Competence in academic, social, and extra-curricular affairs characterizes the 51 young students who hold the new Ford Foundation Scholarships at Columbia College, Assistant Deax Charles C. Cole reported this week.
Recently established, the Ford Fund for the Advancement of Education awards pre-induction scholarships to students under 16 1/2 years of age. Financed by the Ford Foundation, the plan is in operation at Yale. Chicago, Wisconsin, and Columbia.
At the time the project was conceived. Harvard was invited to take part in it, but according to reports, discussions did not advance very far. Officials here felt that it did not coincide with the College's educational philosophy.

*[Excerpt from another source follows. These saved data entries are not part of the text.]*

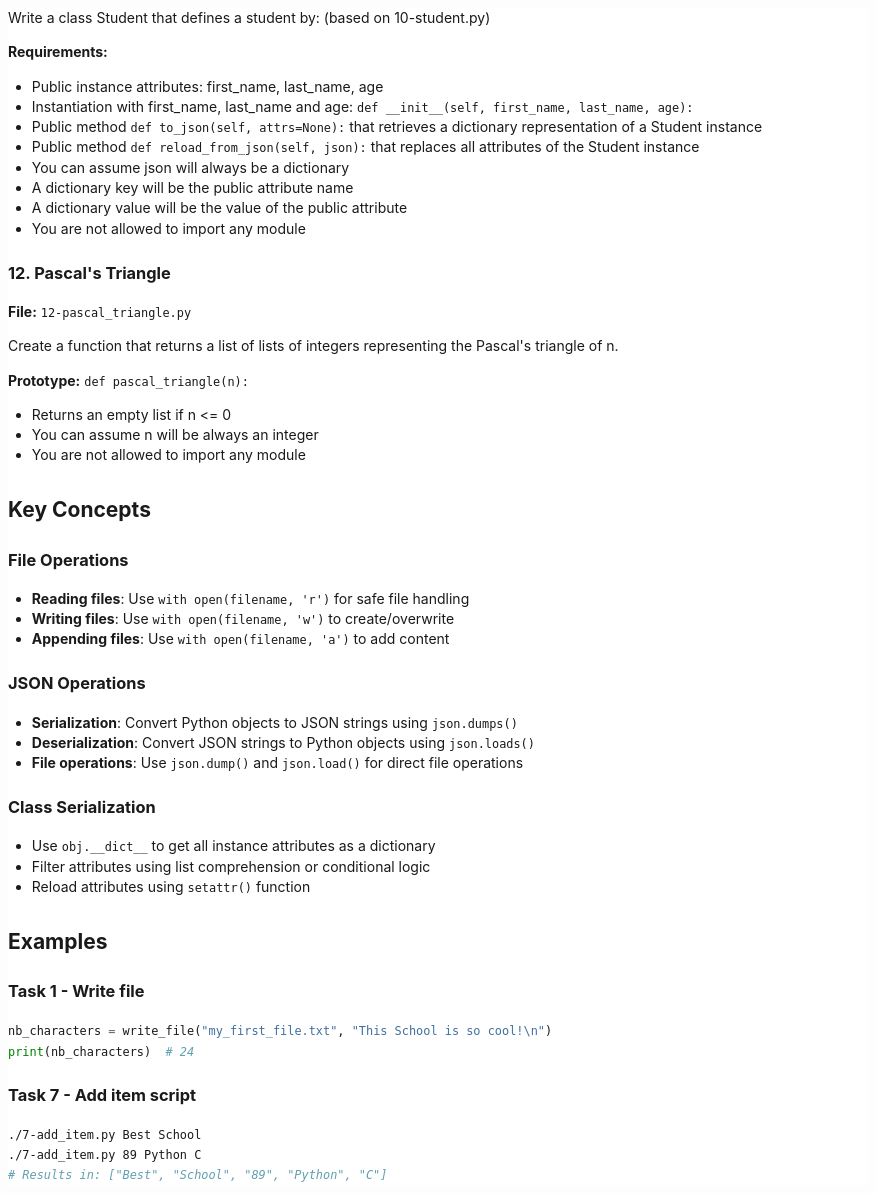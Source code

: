 Write a class Student that defines a student by: (based on 10-student.py)

**Requirements:**
- Public instance attributes: first_name, last_name, age
- Instantiation with first_name, last_name and age: `def __init__(self, first_name, last_name, age):`
- Public method `def to_json(self, attrs=None):` that retrieves a dictionary representation of a Student instance
- Public method `def reload_from_json(self, json):` that replaces all attributes of the Student instance
- You can assume json will always be a dictionary
- A dictionary key will be the public attribute name
- A dictionary value will be the value of the public attribute
- You are not allowed to import any module

### 12. Pascal's Triangle
**File:** `12-pascal_triangle.py`

Create a function that returns a list of lists of integers representing the Pascal's triangle of n.

**Prototype:** `def pascal_triangle(n):`
- Returns an empty list if n <= 0
- You can assume n will be always an integer
- You are not allowed to import any module

## Key Concepts

### File Operations
- **Reading files**: Use `with open(filename, 'r')` for safe file handling
- **Writing files**: Use `with open(filename, 'w')` to create/overwrite
- **Appending files**: Use `with open(filename, 'a')` to add content

### JSON Operations
- **Serialization**: Convert Python objects to JSON strings using `json.dumps()`
- **Deserialization**: Convert JSON strings to Python objects using `json.loads()`
- **File operations**: Use `json.dump()` and `json.load()` for direct file operations

### Class Serialization
- Use `obj.__dict__` to get all instance attributes as a dictionary
- Filter attributes using list comprehension or conditional logic
- Reload attributes using `setattr()` function

## Examples

### Task 1 - Write file
```python
nb_characters = write_file("my_first_file.txt", "This School is so cool!\n")
print(nb_characters)  # 24
```

### Task 7 - Add item script
```bash
./7-add_item.py Best School
./7-add_item.py 89 Python C
# Results in: ["Best", "School", "89", "Python", "C"]
```
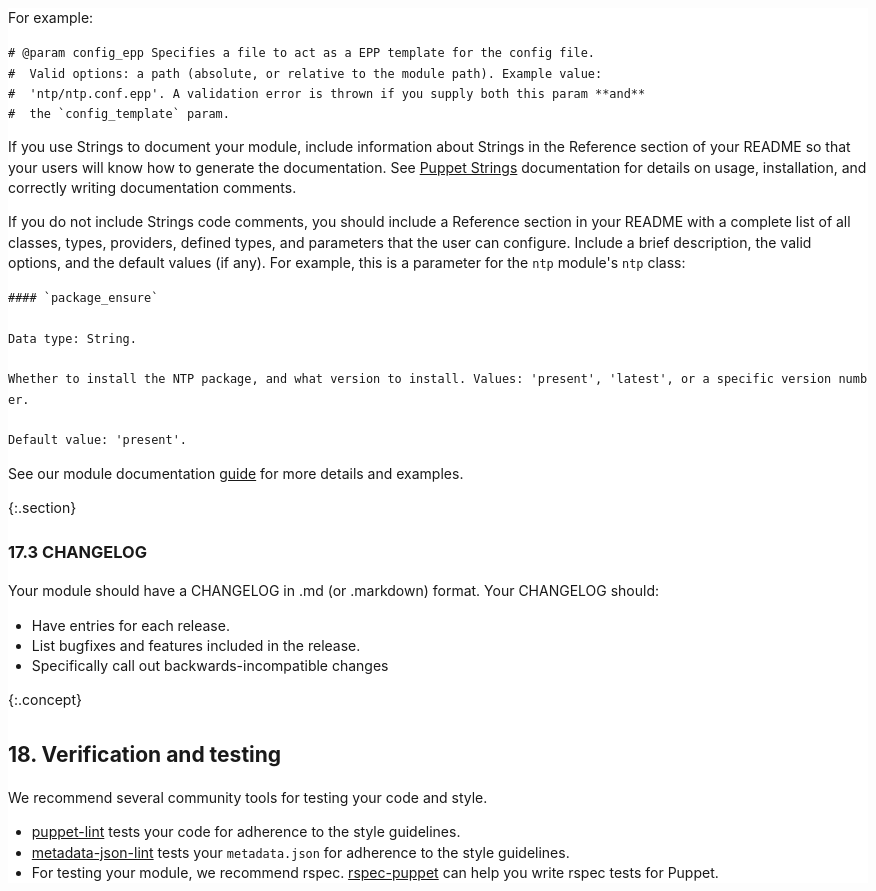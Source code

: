 For example:

```puppet
# @param config_epp Specifies a file to act as a EPP template for the config file.
#  Valid options: a path (absolute, or relative to the module path). Example value: 
#  'ntp/ntp.conf.epp'. A validation error is thrown if you supply both this param **and**
#  the `config_template` param.
```

If you use Strings to document your module, include information about Strings in the Reference section of your README so that your users will know how to generate the documentation. See [Puppet Strings](https://github.com/puppetlabs/puppet-strings) documentation for details on usage, installation, and correctly writing documentation comments. 

If you do not include Strings code comments, you should include a Reference section in your README with a complete list of all classes, types, providers, defined types, and parameters that the user can configure. Include a brief description, the valid options, and the default values (if any). For example, this is a parameter for the `ntp` module's `ntp` class:

```
#### `package_ensure`

Data type: String.

Whether to install the NTP package, and what version to install. Values: 'present', 'latest', or a specific version number.

Default value: 'present'.
```

See our module documentation [guide](./latest/modules_documentation.html) for more details and examples.

{:.section}
### 17.3 CHANGELOG

Your module should have a CHANGELOG in .md (or .markdown) format. Your CHANGELOG should: 

* Have entries for each release. 
* List bugfixes and features included in the release. 
* Specifically call out backwards-incompatible changes

{:.concept}
## 18. Verification and testing

We recommend several community tools for testing your code and style.

* [puppet-lint](http://puppet-lint.com/) tests your code for adherence to the style guidelines.
* [metadata-json-lint](https://github.com/voxpupuli/metadata-json-lint) tests your `metadata.json` for adherence to the style guidelines.
* For testing your module, we recommend rspec. [rspec-puppet](https://github.com/rodjek/rspec-puppet/#rspec-tests-for-your-puppet-manifests--modules) can help you write rspec tests for Puppet.

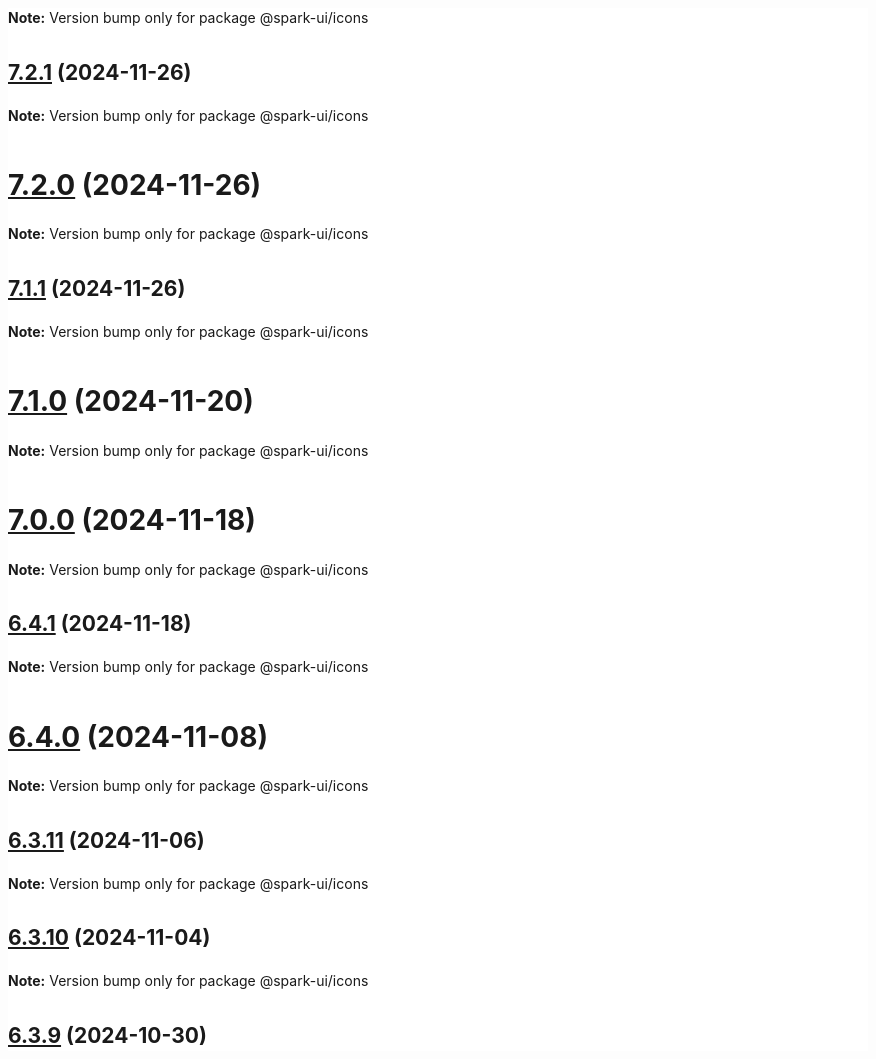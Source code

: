 **Note:** Version bump only for package @spark-ui/icons

## [7.2.1](https://github.com/adevinta/spark/compare/v7.2.0...v7.2.1) (2024-11-26)

**Note:** Version bump only for package @spark-ui/icons

# [7.2.0](https://github.com/adevinta/spark/compare/v7.1.1...v7.2.0) (2024-11-26)

**Note:** Version bump only for package @spark-ui/icons

## [7.1.1](https://github.com/adevinta/spark/compare/v7.1.0...v7.1.1) (2024-11-26)

**Note:** Version bump only for package @spark-ui/icons

# [7.1.0](https://github.com/adevinta/spark/compare/v7.0.0...v7.1.0) (2024-11-20)

**Note:** Version bump only for package @spark-ui/icons

# [7.0.0](https://github.com/adevinta/spark/compare/v6.4.1...v7.0.0) (2024-11-18)

**Note:** Version bump only for package @spark-ui/icons

## [6.4.1](https://github.com/adevinta/spark/compare/v6.4.0...v6.4.1) (2024-11-18)

**Note:** Version bump only for package @spark-ui/icons

# [6.4.0](https://github.com/adevinta/spark/compare/v6.3.11...v6.4.0) (2024-11-08)

**Note:** Version bump only for package @spark-ui/icons

## [6.3.11](https://github.com/adevinta/spark/compare/v6.3.10...v6.3.11) (2024-11-06)

**Note:** Version bump only for package @spark-ui/icons

## [6.3.10](https://github.com/adevinta/spark/compare/v6.3.9...v6.3.10) (2024-11-04)

**Note:** Version bump only for package @spark-ui/icons

## [6.3.9](https://github.com/adevinta/spark/compare/v6.3.8...v6.3.9) (2024-10-30)
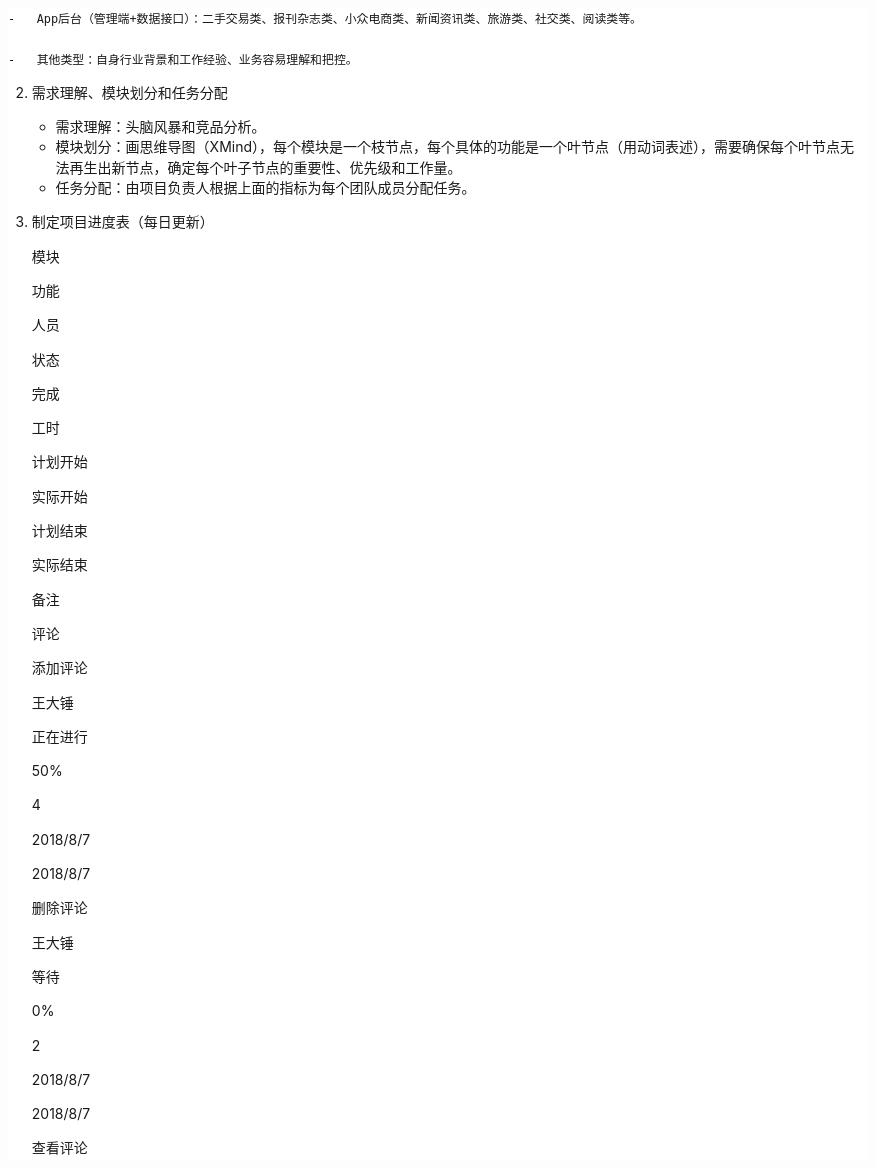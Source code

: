     -   App后台（管理端+数据接口）：二手交易类、报刊杂志类、小众电商类、新闻资讯类、旅游类、社交类、阅读类等。
        
    -   其他类型：自身行业背景和工作经验、业务容易理解和把控。
        
2.  需求理解、模块划分和任务分配
    
    -   需求理解：头脑风暴和竞品分析。
    -   模块划分：画思维导图（XMind），每个模块是一个枝节点，每个具体的功能是一个叶节点（用动词表述），需要确保每个叶节点无法再生出新节点，确定每个叶子节点的重要性、优先级和工作量。
    -   任务分配：由项目负责人根据上面的指标为每个团队成员分配任务。
    
3.  制定项目进度表（每日更新）
    
    模块
    
    功能
    
    人员
    
    状态
    
    完成
    
    工时
    
    计划开始
    
    实际开始
    
    计划结束
    
    实际结束
    
    备注
    
    评论
    
    添加评论
    
    王大锤
    
    正在进行
    
    50%
    
    4
    
    2018/8/7
    
    2018/8/7
    
    删除评论
    
    王大锤
    
    等待
    
    0%
    
    2
    
    2018/8/7
    
    2018/8/7
    
    查看评论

The 200 young men under the plan had not completed high school when they became college freshmen with these awards. The object of the experiment is to give men at least two years of liberal education in college before induction into U.M.T.
The figures released by Cole show that the "Ford" freshmen had attained a group average of B at mid-term, while the average of the entire freshmen class was only B. In a total of 262 courses, only two failures occurred. There were 51 'A's, 116 B's, and 93 C's.
Grades in Columbia's freshman English course were poorest, probably because many of the students missed their fourth year of high school and a good deal of reading material. On the other hand, grades in Mathematics were almost uniformly excellent.